WHAT IS EXPECTED » Go through the entries one line at a time, and gather every line that has the word "parameter".

_____

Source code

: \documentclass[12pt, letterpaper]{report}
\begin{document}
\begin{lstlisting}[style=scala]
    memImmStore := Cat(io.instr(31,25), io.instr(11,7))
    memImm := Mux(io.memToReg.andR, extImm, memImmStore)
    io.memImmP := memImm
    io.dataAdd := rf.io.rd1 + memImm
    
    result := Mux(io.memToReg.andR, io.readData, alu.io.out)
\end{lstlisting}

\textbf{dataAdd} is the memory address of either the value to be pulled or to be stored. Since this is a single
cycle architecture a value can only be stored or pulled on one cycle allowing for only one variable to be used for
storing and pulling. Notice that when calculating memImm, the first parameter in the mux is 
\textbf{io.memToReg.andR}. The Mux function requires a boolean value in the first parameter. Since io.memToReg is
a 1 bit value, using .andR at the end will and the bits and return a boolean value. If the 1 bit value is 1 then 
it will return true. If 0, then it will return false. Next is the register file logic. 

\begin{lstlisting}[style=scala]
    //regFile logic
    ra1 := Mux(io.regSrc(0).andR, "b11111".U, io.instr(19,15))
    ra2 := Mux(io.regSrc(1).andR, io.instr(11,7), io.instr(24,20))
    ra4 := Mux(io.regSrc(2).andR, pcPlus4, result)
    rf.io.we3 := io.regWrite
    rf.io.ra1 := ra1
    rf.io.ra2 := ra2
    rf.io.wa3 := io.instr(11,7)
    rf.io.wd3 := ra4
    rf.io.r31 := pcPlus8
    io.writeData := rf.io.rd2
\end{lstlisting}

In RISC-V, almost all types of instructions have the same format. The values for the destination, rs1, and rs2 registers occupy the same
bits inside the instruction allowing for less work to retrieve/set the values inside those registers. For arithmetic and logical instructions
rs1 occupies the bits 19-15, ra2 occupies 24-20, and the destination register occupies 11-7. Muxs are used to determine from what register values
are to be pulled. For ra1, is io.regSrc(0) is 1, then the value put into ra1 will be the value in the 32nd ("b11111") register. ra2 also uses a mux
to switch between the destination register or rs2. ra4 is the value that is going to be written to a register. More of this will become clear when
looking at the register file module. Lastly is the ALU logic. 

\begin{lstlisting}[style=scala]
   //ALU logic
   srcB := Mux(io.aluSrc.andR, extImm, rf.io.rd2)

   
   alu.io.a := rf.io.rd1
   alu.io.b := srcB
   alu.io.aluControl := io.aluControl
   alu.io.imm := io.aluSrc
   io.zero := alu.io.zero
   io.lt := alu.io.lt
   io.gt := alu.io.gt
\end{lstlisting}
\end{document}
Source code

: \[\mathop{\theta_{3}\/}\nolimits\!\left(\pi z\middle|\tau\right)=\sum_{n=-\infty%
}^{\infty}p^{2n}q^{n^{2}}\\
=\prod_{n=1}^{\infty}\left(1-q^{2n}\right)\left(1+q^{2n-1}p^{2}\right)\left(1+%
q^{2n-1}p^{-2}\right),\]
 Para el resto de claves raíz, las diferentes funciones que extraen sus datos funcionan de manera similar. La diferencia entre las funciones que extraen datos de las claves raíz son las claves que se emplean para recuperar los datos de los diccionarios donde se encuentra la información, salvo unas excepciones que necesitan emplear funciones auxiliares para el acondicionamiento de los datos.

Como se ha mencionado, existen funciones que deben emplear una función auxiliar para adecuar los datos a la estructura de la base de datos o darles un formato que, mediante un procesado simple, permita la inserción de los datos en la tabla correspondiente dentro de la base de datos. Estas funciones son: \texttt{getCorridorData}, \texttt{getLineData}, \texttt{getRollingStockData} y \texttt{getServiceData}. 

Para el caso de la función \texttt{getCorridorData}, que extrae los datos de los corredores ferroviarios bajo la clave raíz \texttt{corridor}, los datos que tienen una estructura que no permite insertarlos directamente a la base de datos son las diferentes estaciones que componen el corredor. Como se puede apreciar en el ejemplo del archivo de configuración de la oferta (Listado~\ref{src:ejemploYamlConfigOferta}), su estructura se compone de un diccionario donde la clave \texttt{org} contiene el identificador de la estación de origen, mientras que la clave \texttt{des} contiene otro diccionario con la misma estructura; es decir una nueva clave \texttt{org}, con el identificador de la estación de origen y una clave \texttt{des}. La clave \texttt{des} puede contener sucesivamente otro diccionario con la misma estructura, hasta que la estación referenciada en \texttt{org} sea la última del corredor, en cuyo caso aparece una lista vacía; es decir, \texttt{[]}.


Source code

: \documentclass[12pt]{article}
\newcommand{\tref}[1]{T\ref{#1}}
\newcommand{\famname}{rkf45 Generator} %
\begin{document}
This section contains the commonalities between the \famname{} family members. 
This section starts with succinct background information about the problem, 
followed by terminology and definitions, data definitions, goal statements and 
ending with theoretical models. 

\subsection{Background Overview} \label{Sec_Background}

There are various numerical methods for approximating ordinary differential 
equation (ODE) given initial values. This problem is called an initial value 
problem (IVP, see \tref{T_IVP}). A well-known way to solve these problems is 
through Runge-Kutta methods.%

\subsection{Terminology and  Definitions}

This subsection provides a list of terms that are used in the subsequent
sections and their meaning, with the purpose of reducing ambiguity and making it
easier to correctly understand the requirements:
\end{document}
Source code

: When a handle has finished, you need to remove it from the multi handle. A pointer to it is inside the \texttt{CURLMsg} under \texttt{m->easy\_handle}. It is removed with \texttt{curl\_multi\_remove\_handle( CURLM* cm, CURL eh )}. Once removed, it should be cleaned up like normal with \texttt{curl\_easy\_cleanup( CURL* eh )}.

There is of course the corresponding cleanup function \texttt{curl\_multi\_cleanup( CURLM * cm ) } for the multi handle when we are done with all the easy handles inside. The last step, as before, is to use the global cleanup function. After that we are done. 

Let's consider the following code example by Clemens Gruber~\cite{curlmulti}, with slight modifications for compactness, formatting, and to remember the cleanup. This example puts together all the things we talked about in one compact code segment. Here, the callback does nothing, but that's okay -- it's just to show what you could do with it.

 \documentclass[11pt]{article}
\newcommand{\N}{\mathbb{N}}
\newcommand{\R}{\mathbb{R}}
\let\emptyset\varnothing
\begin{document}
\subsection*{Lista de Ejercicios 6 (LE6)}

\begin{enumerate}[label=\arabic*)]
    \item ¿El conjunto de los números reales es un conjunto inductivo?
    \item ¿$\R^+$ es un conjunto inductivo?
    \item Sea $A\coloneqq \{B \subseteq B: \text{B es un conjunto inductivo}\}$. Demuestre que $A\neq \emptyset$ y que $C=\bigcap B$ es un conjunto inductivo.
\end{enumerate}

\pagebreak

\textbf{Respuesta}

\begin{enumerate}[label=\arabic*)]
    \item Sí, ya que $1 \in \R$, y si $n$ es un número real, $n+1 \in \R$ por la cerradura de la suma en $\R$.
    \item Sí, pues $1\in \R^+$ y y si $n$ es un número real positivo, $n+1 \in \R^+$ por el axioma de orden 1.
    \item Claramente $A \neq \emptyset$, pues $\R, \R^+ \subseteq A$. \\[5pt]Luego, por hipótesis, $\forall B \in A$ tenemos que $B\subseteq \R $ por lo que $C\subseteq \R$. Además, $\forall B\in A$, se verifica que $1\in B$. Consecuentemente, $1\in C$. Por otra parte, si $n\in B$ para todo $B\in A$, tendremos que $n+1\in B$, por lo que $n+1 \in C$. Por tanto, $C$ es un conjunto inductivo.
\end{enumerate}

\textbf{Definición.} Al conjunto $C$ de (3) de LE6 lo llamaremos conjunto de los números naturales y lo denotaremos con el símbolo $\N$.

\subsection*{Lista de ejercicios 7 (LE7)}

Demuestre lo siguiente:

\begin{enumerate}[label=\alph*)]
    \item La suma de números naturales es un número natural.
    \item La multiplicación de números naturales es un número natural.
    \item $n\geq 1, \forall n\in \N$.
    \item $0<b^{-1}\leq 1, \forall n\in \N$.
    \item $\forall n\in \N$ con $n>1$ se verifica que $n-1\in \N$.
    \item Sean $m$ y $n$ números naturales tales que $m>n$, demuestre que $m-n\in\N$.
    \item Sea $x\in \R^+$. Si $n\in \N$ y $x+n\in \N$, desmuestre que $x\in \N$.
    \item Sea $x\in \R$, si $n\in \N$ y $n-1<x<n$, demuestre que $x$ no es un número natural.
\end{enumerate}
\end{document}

_____

RESULT »
storing and pulling. Notice that when calculating memImm, the first parameter in the mux is 
\textbf{io.memToReg.andR}. The Mux function requires a boolean value in the first parameter. Since io.memToReg is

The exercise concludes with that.